Receitas antigas para novos problemas – Será uma definição de prudência?

Exigências e expetativas crescentes, recursos limitados, um clima económico e social fortemente marcado pelo contexto pandémico e pelas megatendências globais como a disrupção digital, incerteza geopolítica e os riscos ambientais. Este é o pano de fundo com que a maioria dos CFO tem que trabalhar, tomar decisões e gerir equipas. O delicado equilíbrio entre dar […]

Exigências e expetativas crescentes, recursos limitados, um clima económico e social fortemente marcado pelo contexto pandémico e pelas megatendências globais como a disrupção digital, incerteza geopolítica e os riscos ambientais.

Este é o pano de fundo com que a maioria dos CFO tem que trabalhar, tomar decisões e gerir equipas.

O delicado equilíbrio entre dar resposta às exigências do presente e o pensar e construir o amanhã é absolutamente chave para o sucesso das organizações, no geral, e para a função financeira em particular.

Aos CFO exige-se mais do que racionalidade e competência técnica e analítica. Mais do que o cumprimento com os tradicionais KPIs de performance financeira, tipicamente focados em objetivos de curto prazo. Impõe-se que os CFO do futuro tenham a capacidade de inspirar, agregar e liderar. Para tal, é importante que consigam ter um propósito e uma visão sobre o amanhã e sobre o contributo da função financeira para a sua concretização.

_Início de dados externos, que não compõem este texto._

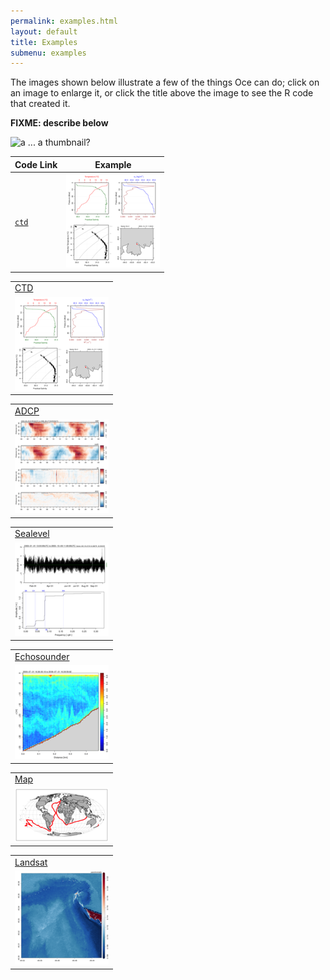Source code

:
 ```yaml
---
permalink: examples.html
layout: default
title: Examples
submenu: examples
---
```


The images shown below illustrate a few of the things Oce can do; click on an
image to enlarge it, or click the title above the image to see the R code that
created it.

**FIXME: describe below**

![a](http://dankelley.github.io/oce/oce-demo-1-thumbnail.png) ... a thumbnail? 

Code Link | Example
--------- | -------
[`ctd`](oce-demo-1.html) | [![a](oce-demo-1-thumbnail.png)](oce-demo-1.png)

<table class="galleryitem">
    <tr><td><a href="oce-demo-1.html">CTD</a></td></tr>
    <tr><td><a href="oce-demo-1.png"><img src="oce-demo-1-thumbmail.png" alt='oce-demo-1-thumbnail'/></a></td></tr>
</table>

<table class="galleryitem">
    <tr><td><a href="oce-demo-2.html">ADCP</a></td></tr>
    <tr><td><a href="oce-demo-2.png"><img src="oce-demo-2-thumbmail.png" alt='oce-demo-2-thumbnail'/></a></td></tr>
</table>

<table class="galleryitem">
    <tr><td><a href="oce-demo-3.html">Sealevel</a></td></tr>
    <tr><td><a href="oce-demo-3.png"><img src="oce-demo-3-thumbmail.png" alt='oce-demo-3-thumbnail'/></a></td></tr>
</table>

<table class="galleryitem">
    <tr><td><a href="oce-demo-4.html">Echosounder</a></td></tr>
    <tr><td><a href="oce-demo-4.png"><img src="oce-demo-4-thumbmail.png" alt='oce-demo-4-thumbnail'/></a></td></tr>
</table>

<table class="galleryitem">
    <tr><td><a href="oce-demo-5.html">Map</a></td></tr>
    <tr><td><a href="oce-demo-5.png"><img src="oce-demo-5-thumbmail.png" alt='oce-demo-5-thumbnail'/></a></td></tr>
</table>

<table class="galleryitem">
    <tr><td><a href="oce-demo-6.html">Landsat</a></td></tr>
    <tr><td><a href="oce-demo-6.png"><img src="oce-demo-6-thumbnail.png" alt='oce-demo-6-thumbnail'/></a></td></tr>
</table>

Na construção dessa visão, os CFO podem deparar-se com desafios em várias dimensões, tais como:
n Pessoas: seremos capazes de recrutar e desenvolver atempadamente as pessoas certas, com o know-how certo?
n ‘Compliance’: seremos capazes de cumprir com as exigências regulatórias e tributárias internacionais em todos os mercados?
n Tecnologia: seremos capazes de desenvolver ou adquirir tecnologia certa que nos permita alcançar os objetivos de eficiência e de qualidade?
n Custo: seremos capazes de suportar os custos de implementação, manutenção e evolução/crescimento inerentes às melhores soluções para as ultrapassar os desafios relativos às dimensões anteriores?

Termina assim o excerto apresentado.